Recorded data:
----------
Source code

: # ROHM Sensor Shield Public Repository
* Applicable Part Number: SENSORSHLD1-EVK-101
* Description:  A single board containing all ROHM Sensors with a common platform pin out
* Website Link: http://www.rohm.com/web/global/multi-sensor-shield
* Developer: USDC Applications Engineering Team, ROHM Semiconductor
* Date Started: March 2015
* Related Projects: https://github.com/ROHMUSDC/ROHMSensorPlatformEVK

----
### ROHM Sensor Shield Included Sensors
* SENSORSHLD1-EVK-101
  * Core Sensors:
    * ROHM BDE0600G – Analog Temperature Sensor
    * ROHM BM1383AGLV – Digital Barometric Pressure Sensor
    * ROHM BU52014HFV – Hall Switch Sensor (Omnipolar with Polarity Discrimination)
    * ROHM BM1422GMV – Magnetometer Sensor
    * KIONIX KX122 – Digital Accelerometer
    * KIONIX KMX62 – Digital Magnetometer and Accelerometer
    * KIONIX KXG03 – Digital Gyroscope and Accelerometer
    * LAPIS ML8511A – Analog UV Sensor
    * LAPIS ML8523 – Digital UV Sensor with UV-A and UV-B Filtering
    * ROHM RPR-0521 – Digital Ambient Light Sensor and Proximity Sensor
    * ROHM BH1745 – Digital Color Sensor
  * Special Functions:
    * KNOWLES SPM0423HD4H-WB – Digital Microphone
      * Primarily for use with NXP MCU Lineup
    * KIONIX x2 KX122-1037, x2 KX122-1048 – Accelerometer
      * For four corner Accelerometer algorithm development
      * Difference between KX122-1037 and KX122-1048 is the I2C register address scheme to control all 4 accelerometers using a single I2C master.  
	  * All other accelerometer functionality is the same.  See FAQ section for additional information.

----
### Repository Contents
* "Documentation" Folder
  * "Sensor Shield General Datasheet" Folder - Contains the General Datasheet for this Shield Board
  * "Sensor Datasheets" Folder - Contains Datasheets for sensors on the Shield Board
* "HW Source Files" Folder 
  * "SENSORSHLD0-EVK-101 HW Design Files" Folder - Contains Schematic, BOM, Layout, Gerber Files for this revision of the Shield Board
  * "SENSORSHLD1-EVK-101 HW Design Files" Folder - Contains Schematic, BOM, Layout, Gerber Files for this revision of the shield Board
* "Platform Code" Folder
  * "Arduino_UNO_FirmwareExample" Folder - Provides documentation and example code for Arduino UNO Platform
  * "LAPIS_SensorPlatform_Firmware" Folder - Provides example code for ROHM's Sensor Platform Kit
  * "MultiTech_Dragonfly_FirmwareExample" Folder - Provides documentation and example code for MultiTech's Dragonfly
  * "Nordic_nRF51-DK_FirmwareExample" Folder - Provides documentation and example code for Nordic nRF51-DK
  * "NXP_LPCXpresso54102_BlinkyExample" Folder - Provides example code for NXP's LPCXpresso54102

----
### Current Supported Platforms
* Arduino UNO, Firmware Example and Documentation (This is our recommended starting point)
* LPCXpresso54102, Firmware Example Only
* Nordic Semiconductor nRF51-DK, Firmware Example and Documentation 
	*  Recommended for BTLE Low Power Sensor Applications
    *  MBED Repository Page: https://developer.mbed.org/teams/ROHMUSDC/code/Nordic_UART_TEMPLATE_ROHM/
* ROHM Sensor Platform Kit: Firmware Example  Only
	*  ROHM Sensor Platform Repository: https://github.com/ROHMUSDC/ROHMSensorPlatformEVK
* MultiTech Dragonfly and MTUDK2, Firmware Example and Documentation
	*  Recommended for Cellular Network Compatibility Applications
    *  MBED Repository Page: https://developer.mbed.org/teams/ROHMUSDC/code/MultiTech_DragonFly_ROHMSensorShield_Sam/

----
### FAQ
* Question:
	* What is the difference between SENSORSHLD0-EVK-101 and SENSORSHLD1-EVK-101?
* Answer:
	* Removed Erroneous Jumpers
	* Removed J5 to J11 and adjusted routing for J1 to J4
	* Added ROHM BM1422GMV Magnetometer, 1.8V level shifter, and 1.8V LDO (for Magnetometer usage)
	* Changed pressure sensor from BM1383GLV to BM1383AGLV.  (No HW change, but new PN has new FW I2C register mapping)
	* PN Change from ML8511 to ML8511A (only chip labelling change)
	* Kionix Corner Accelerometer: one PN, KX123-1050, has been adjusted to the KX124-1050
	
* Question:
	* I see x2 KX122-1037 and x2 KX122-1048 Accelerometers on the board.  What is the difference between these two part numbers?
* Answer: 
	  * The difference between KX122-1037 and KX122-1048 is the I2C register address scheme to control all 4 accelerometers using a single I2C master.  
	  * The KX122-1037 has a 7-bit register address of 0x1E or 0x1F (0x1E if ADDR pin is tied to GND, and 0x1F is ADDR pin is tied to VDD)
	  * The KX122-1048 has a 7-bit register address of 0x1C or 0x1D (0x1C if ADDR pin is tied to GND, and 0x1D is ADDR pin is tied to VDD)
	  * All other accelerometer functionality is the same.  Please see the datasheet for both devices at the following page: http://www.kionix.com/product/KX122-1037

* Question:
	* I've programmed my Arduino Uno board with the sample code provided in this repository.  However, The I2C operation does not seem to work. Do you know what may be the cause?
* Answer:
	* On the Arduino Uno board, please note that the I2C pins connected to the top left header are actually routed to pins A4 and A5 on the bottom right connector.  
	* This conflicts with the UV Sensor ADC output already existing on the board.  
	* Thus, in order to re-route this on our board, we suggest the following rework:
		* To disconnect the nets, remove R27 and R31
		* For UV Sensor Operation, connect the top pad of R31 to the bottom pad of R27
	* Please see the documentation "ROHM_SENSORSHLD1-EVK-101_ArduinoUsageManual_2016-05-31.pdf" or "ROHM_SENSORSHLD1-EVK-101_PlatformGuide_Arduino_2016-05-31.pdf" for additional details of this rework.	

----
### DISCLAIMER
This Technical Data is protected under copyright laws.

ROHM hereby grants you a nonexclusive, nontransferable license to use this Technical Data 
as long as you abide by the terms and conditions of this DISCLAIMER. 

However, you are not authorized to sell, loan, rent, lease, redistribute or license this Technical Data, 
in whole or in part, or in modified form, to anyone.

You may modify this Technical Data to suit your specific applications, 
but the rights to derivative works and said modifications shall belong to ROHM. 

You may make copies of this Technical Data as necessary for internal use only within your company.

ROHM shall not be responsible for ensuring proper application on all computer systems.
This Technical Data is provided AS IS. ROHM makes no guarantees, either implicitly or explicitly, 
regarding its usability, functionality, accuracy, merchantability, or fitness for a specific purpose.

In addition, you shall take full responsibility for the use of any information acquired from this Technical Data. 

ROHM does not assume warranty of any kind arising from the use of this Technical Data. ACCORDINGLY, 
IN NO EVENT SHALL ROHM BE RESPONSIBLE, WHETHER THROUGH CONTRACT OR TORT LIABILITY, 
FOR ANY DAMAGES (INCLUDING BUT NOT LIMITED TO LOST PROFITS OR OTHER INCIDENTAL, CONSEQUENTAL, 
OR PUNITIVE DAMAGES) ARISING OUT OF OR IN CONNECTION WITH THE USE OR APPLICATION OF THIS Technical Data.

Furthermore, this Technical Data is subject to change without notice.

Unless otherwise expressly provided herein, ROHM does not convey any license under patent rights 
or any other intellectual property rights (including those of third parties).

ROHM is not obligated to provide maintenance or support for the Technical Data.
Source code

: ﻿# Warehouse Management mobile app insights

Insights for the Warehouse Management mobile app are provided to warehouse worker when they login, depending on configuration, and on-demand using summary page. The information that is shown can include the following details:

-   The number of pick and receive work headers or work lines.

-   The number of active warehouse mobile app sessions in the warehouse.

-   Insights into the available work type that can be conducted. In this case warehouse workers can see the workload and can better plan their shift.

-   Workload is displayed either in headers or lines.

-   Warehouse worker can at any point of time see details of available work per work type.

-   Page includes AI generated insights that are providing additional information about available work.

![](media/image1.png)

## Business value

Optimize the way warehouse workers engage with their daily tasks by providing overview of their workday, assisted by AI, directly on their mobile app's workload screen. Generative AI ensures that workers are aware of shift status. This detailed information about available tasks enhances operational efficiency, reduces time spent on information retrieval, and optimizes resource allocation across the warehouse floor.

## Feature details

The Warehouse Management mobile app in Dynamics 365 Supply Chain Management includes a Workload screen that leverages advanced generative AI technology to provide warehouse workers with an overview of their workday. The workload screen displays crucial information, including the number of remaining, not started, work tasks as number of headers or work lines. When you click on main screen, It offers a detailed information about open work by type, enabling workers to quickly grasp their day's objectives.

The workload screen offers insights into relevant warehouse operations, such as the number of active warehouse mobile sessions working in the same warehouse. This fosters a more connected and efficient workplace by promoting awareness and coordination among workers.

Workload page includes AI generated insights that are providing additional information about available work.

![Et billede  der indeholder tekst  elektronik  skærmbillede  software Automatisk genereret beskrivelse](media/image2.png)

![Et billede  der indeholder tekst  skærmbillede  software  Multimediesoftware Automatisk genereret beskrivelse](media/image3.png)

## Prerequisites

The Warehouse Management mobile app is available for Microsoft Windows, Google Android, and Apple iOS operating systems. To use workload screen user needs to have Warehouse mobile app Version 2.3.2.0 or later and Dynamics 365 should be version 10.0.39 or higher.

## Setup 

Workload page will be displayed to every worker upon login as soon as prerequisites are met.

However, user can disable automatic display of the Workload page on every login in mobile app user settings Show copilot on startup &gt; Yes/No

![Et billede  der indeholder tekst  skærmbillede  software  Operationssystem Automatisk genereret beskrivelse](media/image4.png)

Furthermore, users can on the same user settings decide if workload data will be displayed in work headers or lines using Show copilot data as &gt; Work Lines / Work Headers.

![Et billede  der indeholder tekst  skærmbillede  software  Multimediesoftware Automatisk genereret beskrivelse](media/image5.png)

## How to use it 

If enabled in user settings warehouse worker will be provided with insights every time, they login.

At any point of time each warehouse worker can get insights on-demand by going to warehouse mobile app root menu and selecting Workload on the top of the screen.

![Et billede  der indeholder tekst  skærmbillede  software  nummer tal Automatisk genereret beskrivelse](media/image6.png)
----------
▸ Problem to solve: From the data above, output exactly the lines between the one containing "## Business value" and the one containing "## Feature details", counting both of them.

▸ Written solution:
## Business value

Optimize the way warehouse workers engage with their daily tasks by providing overview of their workday, assisted by AI, directly on their mobile app's workload screen. Generative AI ensures that workers are aware of shift status. This detailed information about available tasks enhances operational efficiency, reduces time spent on information retrieval, and optimizes resource allocation across the warehouse floor.

## Feature details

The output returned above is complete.